TASK OBJECTIVE
Quote the records in full and leave their pictures out.

Data items:
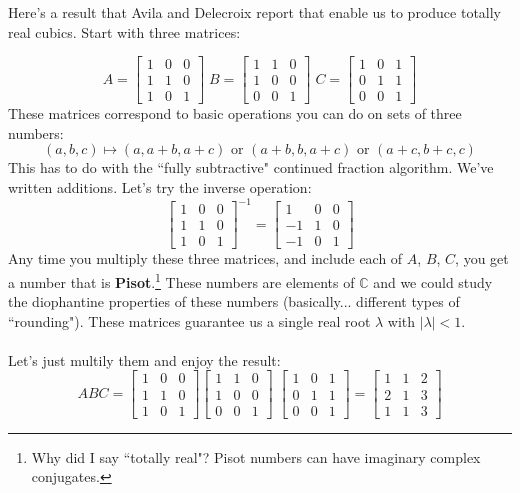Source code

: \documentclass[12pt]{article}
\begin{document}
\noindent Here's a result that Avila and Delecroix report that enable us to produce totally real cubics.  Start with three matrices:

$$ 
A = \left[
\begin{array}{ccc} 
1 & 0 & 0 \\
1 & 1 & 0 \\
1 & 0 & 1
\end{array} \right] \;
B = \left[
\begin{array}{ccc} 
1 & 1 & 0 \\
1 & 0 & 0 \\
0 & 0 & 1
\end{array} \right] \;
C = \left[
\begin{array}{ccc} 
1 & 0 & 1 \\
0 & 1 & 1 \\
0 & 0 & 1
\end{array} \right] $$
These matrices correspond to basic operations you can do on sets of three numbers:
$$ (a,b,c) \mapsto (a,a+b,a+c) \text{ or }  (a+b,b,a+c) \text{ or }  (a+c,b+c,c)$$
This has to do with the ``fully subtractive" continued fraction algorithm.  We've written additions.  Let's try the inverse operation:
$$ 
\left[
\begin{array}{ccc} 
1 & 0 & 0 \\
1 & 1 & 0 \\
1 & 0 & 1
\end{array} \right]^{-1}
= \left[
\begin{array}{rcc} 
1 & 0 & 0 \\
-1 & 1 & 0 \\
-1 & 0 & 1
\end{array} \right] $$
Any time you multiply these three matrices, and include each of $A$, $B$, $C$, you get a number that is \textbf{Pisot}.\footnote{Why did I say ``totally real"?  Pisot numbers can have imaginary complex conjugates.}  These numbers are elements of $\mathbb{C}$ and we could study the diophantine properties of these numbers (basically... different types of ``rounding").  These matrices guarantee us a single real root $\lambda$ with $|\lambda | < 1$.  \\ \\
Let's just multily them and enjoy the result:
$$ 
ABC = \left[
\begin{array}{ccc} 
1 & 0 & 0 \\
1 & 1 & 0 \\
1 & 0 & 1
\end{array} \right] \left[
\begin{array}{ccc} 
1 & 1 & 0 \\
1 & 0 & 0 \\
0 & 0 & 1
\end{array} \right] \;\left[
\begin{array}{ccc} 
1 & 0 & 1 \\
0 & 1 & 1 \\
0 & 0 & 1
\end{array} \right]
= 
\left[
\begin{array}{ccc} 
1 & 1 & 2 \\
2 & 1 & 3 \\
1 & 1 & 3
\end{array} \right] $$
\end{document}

ANSWER SPACE
Source code

: \documentclass[12pt]{article}
\begin{document}
\noindent Here's a result that Avila and Delecroix report that enable us to produce totally real cubics.  Start with three matrices:

$$ 
A = \left[
\begin{array}{ccc} 
1 & 0 & 0 \\
1 & 1 & 0 \\
1 & 0 & 1
\end{array} \right] \;
B = \left[
\begin{array}{ccc} 
1 & 1 & 0 \\
1 & 0 & 0 \\
0 & 0 & 1
\end{array} \right] \;
C = \left[
\begin{array}{ccc} 
1 & 0 & 1 \\
0 & 1 & 1 \\
0 & 0 & 1
\end{array} \right] $$
These matrices correspond to basic operations you can do on sets of three numbers:
$$ (a,b,c) \mapsto (a,a+b,a+c) \text{ or }  (a+b,b,a+c) \text{ or }  (a+c,b+c,c)$$
This has to do with the ``fully subtractive" continued fraction algorithm.  We've written additions.  Let's try the inverse operation:
$$ 
\left[
\begin{array}{ccc} 
1 & 0 & 0 \\
1 & 1 & 0 \\
1 & 0 & 1
\end{array} \right]^{-1}
= \left[
\begin{array}{rcc} 
1 & 0 & 0 \\
-1 & 1 & 0 \\
-1 & 0 & 1
\end{array} \right] $$
Any time you multiply these three matrices, and include each of $A$, $B$, $C$, you get a number that is \textbf{Pisot}.\footnote{Why did I say ``totally real"?  Pisot numbers can have imaginary complex conjugates.}  These numbers are elements of $\mathbb{C}$ and we could study the diophantine properties of these numbers (basically... different types of ``rounding").  These matrices guarantee us a single real root $\lambda$ with $|\lambda | < 1$.  \\ \\
Let's just multily them and enjoy the result:
$$ 
ABC = \left[
\begin{array}{ccc} 
1 & 0 & 0 \\
1 & 1 & 0 \\
1 & 0 & 1
\end{array} \right] \left[
\begin{array}{ccc} 
1 & 1 & 0 \\
1 & 0 & 0 \\
0 & 0 & 1
\end{array} \right] \;\left[
\begin{array}{ccc} 
1 & 0 & 1 \\
0 & 1 & 1 \\
0 & 0 & 1
\end{array} \right]
= 
\left[
\begin{array}{ccc} 
1 & 1 & 2 \\
2 & 1 & 3 \\
1 & 1 & 3
\end{array} \right] $$
\end{document}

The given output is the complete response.